For the material that follows, work out how many lines hold the word "образ" and answer only with the number.

^^^^^^^^

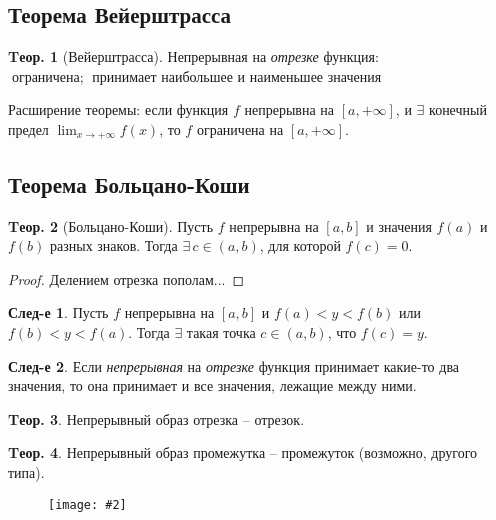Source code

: \documentclass[a4paper,12pt]{article}
\numberwithin{figure}{section}
\theoremstyle{definition}
\theoremstyle{definition}
\newtheorem{theorem}{Tеор.}[section]
\newtheorem*{corollary}{След-е} %
\def\DS{\displaystyle}
\def\circleone{\ding{192}$\;$}
\def\circletwo{\ding{193}$\;$}
\newcommand\CenterFigure[2]{
	\begin{figure}[H]
		\centering
		\texttt{[image: \#2]}
	\end{figure}
}
\begin{document}
\subsection{Теорема Вейерштрасса}

\begin{theorem}[Вейерштрасса]
  Непрерывная на \textit{отрезке} функция: \\
	\circleone ограничена;
	\circletwo принимает наибольшее и наименьшее значения
\end{theorem}

\bigbreak
Расширение теоремы: если функция $f$ непрерывна на $[a,+\infty]$,
и $\exists$ конечный предел $\DS \lim_{x\to+\infty}f(x)$,
то $f$ ограничена на $[a,+\infty]$.


\subsection{Теорема Больцано-Коши}

\begin{theorem}[Больцано-Коши]
	Пусть $f$ непрерывна на $[a,b]$ и значения $f(a)$ и $f(b)$ разных знаков.
	Тогда $\exists \, c \in (a,b)$, для которой $f(c)=0$.
\end{theorem}
\begin{proof}
	Делением отрезка пополам...
\end{proof}

\begin{corollary}
	Пусть $f$ непрерывна на $[a,b]$ и $f(a)<y<f(b)$ или $f(b)<y<f(a)$.
	Тогда $\exists$ такая точка $c\in(a,b)$, что $f(c)=y$.
\end{corollary}

\begin{corollary}
	Если \textit{непрерывная} на \textit{отрезке} функция принимает какие-то два значения,
	то она принимает и все значения, лежащие между ними.
\end{corollary}

\begin{theorem}	Непрерывный образ отрезка -- отрезок. \end{theorem}

\begin{theorem}
	Непрерывный образ промежутка -- промежуток (возможно, другого типа).
\end{theorem}

\CenterFigure{\linewidth}{bolcano-koshi-test-1.png}
\end{document}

^^^^^^^^

» **WRITTEN ANSWER**:
2